Although Intel Advisor works with any compiler, it is particularly effective when applications are compiled using Intel compilers, because Intel Advisor will use the information from the reports generated by Intel compilers.

How to use Intel® Advisor

The most effective way to use Intel Advisor is via the GUI. This interface gives us access to all the information and recommendations that Intel Advisor collects from our code. Detailed information can be found in https://software.intel.com/en-us/intel-advisor-xe-support, where documentation, training materials, and code samples can be found. Product support and access to the Intel Advisor community forum can be also found in that link.

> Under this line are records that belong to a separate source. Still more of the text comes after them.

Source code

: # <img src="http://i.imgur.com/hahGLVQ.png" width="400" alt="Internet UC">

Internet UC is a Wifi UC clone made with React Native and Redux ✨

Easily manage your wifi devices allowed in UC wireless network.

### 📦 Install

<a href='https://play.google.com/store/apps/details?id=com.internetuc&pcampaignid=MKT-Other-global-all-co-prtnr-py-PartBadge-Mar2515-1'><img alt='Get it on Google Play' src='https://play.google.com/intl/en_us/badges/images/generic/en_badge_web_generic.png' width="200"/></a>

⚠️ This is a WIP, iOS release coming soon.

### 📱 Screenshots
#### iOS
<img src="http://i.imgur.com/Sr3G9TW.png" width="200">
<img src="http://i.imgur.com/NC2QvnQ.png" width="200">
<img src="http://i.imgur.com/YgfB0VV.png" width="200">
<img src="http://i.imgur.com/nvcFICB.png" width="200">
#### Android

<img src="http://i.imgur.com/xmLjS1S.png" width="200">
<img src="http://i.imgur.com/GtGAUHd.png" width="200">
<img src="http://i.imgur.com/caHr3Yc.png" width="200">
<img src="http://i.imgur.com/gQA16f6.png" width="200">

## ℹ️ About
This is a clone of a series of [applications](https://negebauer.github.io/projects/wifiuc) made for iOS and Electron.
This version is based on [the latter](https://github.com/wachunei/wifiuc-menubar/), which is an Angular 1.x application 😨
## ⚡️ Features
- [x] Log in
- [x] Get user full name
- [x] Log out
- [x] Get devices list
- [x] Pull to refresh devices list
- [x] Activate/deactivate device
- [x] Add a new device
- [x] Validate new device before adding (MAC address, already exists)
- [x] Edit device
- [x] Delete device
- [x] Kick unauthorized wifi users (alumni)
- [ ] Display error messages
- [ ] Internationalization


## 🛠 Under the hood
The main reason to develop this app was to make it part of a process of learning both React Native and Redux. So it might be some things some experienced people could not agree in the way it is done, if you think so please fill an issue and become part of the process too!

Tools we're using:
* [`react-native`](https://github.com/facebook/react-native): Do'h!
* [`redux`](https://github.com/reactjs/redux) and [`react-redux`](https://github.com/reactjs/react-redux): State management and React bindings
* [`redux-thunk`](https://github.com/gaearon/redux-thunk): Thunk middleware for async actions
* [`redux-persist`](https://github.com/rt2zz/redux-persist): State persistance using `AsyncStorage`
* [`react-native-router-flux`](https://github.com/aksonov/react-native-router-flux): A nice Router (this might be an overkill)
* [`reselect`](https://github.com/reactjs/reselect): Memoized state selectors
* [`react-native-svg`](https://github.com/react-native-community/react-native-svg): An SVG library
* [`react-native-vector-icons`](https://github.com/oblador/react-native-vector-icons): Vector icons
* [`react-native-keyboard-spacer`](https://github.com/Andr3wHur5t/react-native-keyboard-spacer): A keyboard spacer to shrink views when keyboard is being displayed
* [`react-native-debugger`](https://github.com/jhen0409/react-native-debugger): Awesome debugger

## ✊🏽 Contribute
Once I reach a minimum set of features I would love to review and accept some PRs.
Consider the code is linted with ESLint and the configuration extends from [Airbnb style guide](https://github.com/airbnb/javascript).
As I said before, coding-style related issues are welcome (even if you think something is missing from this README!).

Intel Advisor also offers a command-line interface (CLI) that lets the user work on remote hosts, and/or generate information in a way that is easy to automate analysis tasks, for example using scripts.

When working on Intel Xeon Phi processor, which is based on the Linux* OS, we might need to use a combination of Advisor’s GUI and CLI for our specific analysis workflow, and in some cases the CLI will be a good starting point for a quick view of a performance summary, as well as in the initial phases of our workflow analysis. Detailed information about the Intel Advisor CLI for Linux can be found at https://software.intel.com/en-us/node/634769.

In the next sections, a procedure for a quick initial performance analysis on Linux using the Intel Advisor CLI will be described. This quick analysis will give us an idea of the performance bottlenecks in our application and where to focus initial optimization efforts. Also, for testing purposes, this procedure will also allow the user to automate testing and results reporting.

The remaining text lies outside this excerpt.